WORK ITEM
Exact transcription of the records is required.

DATA TO USE

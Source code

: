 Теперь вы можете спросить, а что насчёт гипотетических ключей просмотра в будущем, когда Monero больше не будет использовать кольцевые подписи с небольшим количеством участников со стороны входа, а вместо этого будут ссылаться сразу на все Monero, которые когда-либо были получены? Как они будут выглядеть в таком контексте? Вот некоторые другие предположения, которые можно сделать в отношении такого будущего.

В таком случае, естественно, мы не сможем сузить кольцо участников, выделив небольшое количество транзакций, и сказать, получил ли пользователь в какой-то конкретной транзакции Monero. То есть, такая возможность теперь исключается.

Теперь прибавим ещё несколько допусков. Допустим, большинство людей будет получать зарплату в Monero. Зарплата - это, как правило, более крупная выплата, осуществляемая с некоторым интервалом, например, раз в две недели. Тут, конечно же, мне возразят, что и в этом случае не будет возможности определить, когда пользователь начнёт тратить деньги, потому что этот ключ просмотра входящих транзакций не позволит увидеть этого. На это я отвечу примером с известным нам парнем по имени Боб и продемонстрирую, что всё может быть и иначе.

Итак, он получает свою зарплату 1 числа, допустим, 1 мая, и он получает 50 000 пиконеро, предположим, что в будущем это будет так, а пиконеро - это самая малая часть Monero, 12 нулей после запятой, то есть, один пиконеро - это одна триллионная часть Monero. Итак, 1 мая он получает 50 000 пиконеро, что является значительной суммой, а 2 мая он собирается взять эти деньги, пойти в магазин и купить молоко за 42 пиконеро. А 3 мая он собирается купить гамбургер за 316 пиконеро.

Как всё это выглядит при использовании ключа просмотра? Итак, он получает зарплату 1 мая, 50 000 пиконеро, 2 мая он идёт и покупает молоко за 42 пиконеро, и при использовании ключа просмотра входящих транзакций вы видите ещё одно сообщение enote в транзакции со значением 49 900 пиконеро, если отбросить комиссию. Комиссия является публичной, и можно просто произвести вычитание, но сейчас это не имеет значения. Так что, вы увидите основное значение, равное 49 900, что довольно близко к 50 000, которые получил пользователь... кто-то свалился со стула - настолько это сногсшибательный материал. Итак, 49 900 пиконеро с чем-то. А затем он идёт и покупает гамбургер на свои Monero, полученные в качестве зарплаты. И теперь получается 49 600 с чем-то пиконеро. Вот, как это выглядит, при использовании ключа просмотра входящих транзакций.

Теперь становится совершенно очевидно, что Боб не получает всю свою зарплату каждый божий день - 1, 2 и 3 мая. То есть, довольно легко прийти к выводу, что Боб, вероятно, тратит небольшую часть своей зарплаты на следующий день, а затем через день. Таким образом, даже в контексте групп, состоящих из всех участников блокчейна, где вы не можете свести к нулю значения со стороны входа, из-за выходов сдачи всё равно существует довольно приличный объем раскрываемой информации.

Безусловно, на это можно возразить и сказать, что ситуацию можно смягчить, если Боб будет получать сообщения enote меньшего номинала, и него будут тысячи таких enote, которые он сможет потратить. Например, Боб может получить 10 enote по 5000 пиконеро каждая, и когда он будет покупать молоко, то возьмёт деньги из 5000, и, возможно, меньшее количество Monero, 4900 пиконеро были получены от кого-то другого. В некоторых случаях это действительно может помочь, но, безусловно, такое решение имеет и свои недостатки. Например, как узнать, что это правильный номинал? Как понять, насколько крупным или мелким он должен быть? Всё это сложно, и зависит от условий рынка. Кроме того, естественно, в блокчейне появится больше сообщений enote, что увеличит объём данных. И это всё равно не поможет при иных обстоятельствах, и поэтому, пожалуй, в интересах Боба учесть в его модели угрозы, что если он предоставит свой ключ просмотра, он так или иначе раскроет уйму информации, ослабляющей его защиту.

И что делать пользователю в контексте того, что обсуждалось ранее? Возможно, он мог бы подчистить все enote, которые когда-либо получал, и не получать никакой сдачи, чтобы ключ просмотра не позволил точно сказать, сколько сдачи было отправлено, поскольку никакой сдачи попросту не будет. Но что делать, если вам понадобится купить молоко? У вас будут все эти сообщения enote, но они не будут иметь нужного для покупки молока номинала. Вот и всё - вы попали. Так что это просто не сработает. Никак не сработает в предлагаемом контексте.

TASK RESULT
Source code

: Теперь вы можете спросить, а что насчёт гипотетических ключей просмотра в будущем, когда Monero больше не будет использовать кольцевые подписи с небольшим количеством участников со стороны входа, а вместо этого будут ссылаться сразу на все Monero, которые когда-либо были получены? Как они будут выглядеть в таком контексте? Вот некоторые другие предположения, которые можно сделать в отношении такого будущего.

В таком случае, естественно, мы не сможем сузить кольцо участников, выделив небольшое количество транзакций, и сказать, получил ли пользователь в какой-то конкретной транзакции Monero. То есть, такая возможность теперь исключается.

Теперь прибавим ещё несколько допусков. Допустим, большинство людей будет получать зарплату в Monero. Зарплата - это, как правило, более крупная выплата, осуществляемая с некоторым интервалом, например, раз в две недели. Тут, конечно же, мне возразят, что и в этом случае не будет возможности определить, когда пользователь начнёт тратить деньги, потому что этот ключ просмотра входящих транзакций не позволит увидеть этого. На это я отвечу примером с известным нам парнем по имени Боб и продемонстрирую, что всё может быть и иначе.

Итак, он получает свою зарплату 1 числа, допустим, 1 мая, и он получает 50 000 пиконеро, предположим, что в будущем это будет так, а пиконеро - это самая малая часть Monero, 12 нулей после запятой, то есть, один пиконеро - это одна триллионная часть Monero. Итак, 1 мая он получает 50 000 пиконеро, что является значительной суммой, а 2 мая он собирается взять эти деньги, пойти в магазин и купить молоко за 42 пиконеро. А 3 мая он собирается купить гамбургер за 316 пиконеро.

Как всё это выглядит при использовании ключа просмотра? Итак, он получает зарплату 1 мая, 50 000 пиконеро, 2 мая он идёт и покупает молоко за 42 пиконеро, и при использовании ключа просмотра входящих транзакций вы видите ещё одно сообщение enote в транзакции со значением 49 900 пиконеро, если отбросить комиссию. Комиссия является публичной, и можно просто произвести вычитание, но сейчас это не имеет значения. Так что, вы увидите основное значение, равное 49 900, что довольно близко к 50 000, которые получил пользователь... кто-то свалился со стула - настолько это сногсшибательный материал. Итак, 49 900 пиконеро с чем-то. А затем он идёт и покупает гамбургер на свои Monero, полученные в качестве зарплаты. И теперь получается 49 600 с чем-то пиконеро. Вот, как это выглядит, при использовании ключа просмотра входящих транзакций.

Теперь становится совершенно очевидно, что Боб не получает всю свою зарплату каждый божий день - 1, 2 и 3 мая. То есть, довольно легко прийти к выводу, что Боб, вероятно, тратит небольшую часть своей зарплаты на следующий день, а затем через день. Таким образом, даже в контексте групп, состоящих из всех участников блокчейна, где вы не можете свести к нулю значения со стороны входа, из-за выходов сдачи всё равно существует довольно приличный объем раскрываемой информации.

Безусловно, на это можно возразить и сказать, что ситуацию можно смягчить, если Боб будет получать сообщения enote меньшего номинала, и него будут тысячи таких enote, которые он сможет потратить. Например, Боб может получить 10 enote по 5000 пиконеро каждая, и когда он будет покупать молоко, то возьмёт деньги из 5000, и, возможно, меньшее количество Monero, 4900 пиконеро были получены от кого-то другого. В некоторых случаях это действительно может помочь, но, безусловно, такое решение имеет и свои недостатки. Например, как узнать, что это правильный номинал? Как понять, насколько крупным или мелким он должен быть? Всё это сложно, и зависит от условий рынка. Кроме того, естественно, в блокчейне появится больше сообщений enote, что увеличит объём данных. И это всё равно не поможет при иных обстоятельствах, и поэтому, пожалуй, в интересах Боба учесть в его модели угрозы, что если он предоставит свой ключ просмотра, он так или иначе раскроет уйму информации, ослабляющей его защиту.

И что делать пользователю в контексте того, что обсуждалось ранее? Возможно, он мог бы подчистить все enote, которые когда-либо получал, и не получать никакой сдачи, чтобы ключ просмотра не позволил точно сказать, сколько сдачи было отправлено, поскольку никакой сдачи попросту не будет. Но что делать, если вам понадобится купить молоко? У вас будут все эти сообщения enote, но они не будут иметь нужного для покупки молока номинала. Вот и всё - вы попали. Так что это просто не сработает. Никак не сработает в предлагаемом контексте.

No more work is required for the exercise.